Al fine di conseguire questo obiettivo, risulta tuttavia necessaria l’introduzione di una serie di sistemi di coordinamento e integrazione flessibili tra le diverse unità organizzative di R&S dell’impresa, che favoriscono la messa in comune delle conoscenze, di ottenere i vantaggi dei processi di apprendimento a livello internazionale e di realizzare economie di ampiezza. Servirebbe al medesimo scopo inoltre, una forte determinazione e impegno del vertice aziendale di accrescere e consolidare l’identità dell’impresa e di assumere una prospettiva di pensiero e d’azione di tipo transnazionale. Una strategia transnazionale dei processi di innovazione ipotizza che le competenze e risorse, in qualsiasi luogo siano localizzate nell’ambito della struttura organizzativa a rete di un’impresa internazionale, possono essere acquisite e utilizzate per sfruttare opportunità di business che si presentano in qualsiasi mercato nazionale in cui l’azienda opera. Tale condotta strategica è di possibile attuazione se:

1- si incentiva la collaborazione tra le unità organizzative dell’impresa, ossia più precisamente, ognuna di esse dovrà accettare la sua dipendenza dalle altre in relazione allo svolgimento di determinate attività operative, così come per alcune di esse potrebbe assumere un ruolo di leadership d’altronde;

2- si impiegano delle tecniche di gestione che favoriscono la collaborazione e l’interdipendenza tra le diverse unità organizzative, quali i team misti, la rotazione del personale, ecc.;

3- si colloca l’identità dell’impresa in una posizione di equilibrio tra i suoi marchi nazionali e la sua reputazione e immagine a livello internazionale.

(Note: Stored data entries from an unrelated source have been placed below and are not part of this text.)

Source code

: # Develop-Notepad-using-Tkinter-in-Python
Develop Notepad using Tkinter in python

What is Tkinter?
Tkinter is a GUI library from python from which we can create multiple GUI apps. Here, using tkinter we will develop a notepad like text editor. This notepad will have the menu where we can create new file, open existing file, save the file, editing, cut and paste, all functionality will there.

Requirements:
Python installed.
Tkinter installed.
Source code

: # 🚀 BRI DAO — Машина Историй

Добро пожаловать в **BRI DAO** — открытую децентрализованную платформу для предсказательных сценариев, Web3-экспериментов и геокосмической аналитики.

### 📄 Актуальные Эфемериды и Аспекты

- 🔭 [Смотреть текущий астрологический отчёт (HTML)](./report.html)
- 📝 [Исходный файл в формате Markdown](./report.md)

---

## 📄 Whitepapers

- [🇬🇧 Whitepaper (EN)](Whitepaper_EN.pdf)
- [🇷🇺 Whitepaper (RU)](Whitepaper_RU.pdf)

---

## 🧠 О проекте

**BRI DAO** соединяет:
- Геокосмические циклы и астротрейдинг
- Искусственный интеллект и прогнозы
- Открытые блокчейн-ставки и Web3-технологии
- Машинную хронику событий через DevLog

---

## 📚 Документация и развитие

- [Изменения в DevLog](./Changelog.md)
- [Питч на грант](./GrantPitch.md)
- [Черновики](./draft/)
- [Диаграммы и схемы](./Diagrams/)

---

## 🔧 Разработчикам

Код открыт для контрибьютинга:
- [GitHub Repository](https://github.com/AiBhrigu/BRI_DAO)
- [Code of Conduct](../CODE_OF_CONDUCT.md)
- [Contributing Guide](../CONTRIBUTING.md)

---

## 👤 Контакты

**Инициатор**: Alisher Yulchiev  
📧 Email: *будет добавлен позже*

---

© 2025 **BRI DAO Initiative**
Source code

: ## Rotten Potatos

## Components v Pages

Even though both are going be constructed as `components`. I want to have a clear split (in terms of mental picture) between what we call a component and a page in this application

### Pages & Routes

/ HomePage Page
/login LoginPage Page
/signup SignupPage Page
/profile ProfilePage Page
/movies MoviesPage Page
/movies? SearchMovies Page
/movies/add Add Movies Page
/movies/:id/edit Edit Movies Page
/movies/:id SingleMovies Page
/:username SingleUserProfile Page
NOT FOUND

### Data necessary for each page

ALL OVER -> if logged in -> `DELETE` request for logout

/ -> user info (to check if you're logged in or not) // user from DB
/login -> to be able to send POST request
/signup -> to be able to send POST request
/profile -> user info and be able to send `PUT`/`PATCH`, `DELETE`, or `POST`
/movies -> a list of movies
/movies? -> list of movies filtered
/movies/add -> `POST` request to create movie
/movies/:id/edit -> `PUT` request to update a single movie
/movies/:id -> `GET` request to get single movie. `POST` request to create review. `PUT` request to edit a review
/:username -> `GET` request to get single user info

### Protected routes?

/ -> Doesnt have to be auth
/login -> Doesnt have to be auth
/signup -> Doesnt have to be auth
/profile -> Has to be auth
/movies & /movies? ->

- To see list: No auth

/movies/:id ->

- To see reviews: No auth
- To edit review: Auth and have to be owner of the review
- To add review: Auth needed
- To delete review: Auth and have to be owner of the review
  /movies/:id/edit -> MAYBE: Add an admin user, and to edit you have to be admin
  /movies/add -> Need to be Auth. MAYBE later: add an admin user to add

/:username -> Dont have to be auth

Più precisamente, gli studi di Kuemmerle, Gassman e von Zedtwitz e lo sviluppo di un modello concettuale per l’organizzazione dei processi di innovazione di prospettiva transnazionale, evidenziano che una espansione internazionale proficua delle attività di ricerca in un’azienda internazionale si verifica tramite: 1- l’assegnazione di incarichi internazionali alle unità organizzative locali che operano in zone geografiche di intensa generazione della conoscenza; 2- la fusione societaria in queste aree geografiche, se possibile, con centri di ricerca o aziende locali, che possiedano particolari competenze avanzate nella ricerca, inglobandole nella propria impresa; 3- l’intrattenimento di rapporti di collaborazione con istituti di ricerca o imprese partner estere della medesima filiera industriale tecnologica. A volte, nelle zone geografiche ad alta intensità di ricerca tecnologica le aziende sono presenti tramite delle strutture organizzative “leggere”, che operano in qualità di sensori strategici o d’ascolto, ossia cercando di trarre vantaggio, essere stimolate e arricchirsi delle competenze, conoscenze e i risultati sviluppati nei processi di ricerca locali, in queste aree così avanzate, creative ed innovative.